Your AWS Bill Is Out of Control: 6 Strategies to Cut Cloud Spend Without Cutting Services
The AWS Cost Creep Problem
Here's a familiar story: your team migrated to AWS three years ago. The initial bill was manageable. Then new services were spun up, development environments proliferated, and someone launched a fleet of oversized EC2 instances "just to be safe." Now your AWS bill has doubled — or tripled — and nobody can explain exactly why.
You're not alone. Studies consistently show that organizations waste 30–35% of their cloud spend. For a company spending $50,000/month on AWS, that's $180,000–$210,000 per year going straight to waste.
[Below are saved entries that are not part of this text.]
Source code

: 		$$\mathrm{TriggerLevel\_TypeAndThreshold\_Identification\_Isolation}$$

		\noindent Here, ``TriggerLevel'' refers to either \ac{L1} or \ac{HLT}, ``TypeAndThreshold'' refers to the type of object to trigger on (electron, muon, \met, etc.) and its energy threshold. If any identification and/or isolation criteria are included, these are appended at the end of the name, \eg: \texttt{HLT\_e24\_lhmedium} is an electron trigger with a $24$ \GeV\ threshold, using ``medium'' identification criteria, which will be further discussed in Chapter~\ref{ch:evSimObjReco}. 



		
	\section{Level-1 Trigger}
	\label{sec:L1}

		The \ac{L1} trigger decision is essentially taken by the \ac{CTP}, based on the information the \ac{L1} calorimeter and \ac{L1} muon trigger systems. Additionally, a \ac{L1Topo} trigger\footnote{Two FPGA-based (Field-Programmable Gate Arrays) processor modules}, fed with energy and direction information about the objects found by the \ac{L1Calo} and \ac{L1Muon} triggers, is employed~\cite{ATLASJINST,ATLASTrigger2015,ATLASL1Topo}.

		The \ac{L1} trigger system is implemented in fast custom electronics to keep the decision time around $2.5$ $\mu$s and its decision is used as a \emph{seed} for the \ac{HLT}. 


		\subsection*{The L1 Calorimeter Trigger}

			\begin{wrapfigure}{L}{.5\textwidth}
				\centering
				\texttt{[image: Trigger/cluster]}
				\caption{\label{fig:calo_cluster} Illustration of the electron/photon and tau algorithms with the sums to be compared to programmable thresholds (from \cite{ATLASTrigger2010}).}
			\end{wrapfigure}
The good news: you can cut AWS costs significantly without reducing capability. Here are six strategies that work, ordered from quickest wins to longer-term optimizations.
1. Right-Size Underutilized Instances
Potential savings: 20–40% on EC2
Right-sizing is the single most impactful cost optimization you can make. Most organizations provision instances based on peak estimated demand, then never revisit the sizing after deployment.
AWS CloudWatch metrics tell the real story. Pull CPU utilization, memory usage, and network I/O for your running instances over the past 30 days. Common findings:
- 40–60% of instances are running below 40% average CPU utilization
- Development and staging instances are often the same size as production
- Legacy instances launched years ago are still running original (often larger) instance types
How to fix it: Use AWS Compute Optimizer (free for basic recommendations) to identify instances that could be downsized. A common pattern is moving from m5.xlarge ($0.192/hr) to m5.large ($0.096/hr) — a 50% reduction per instance with no performance impact for underutilized workloads.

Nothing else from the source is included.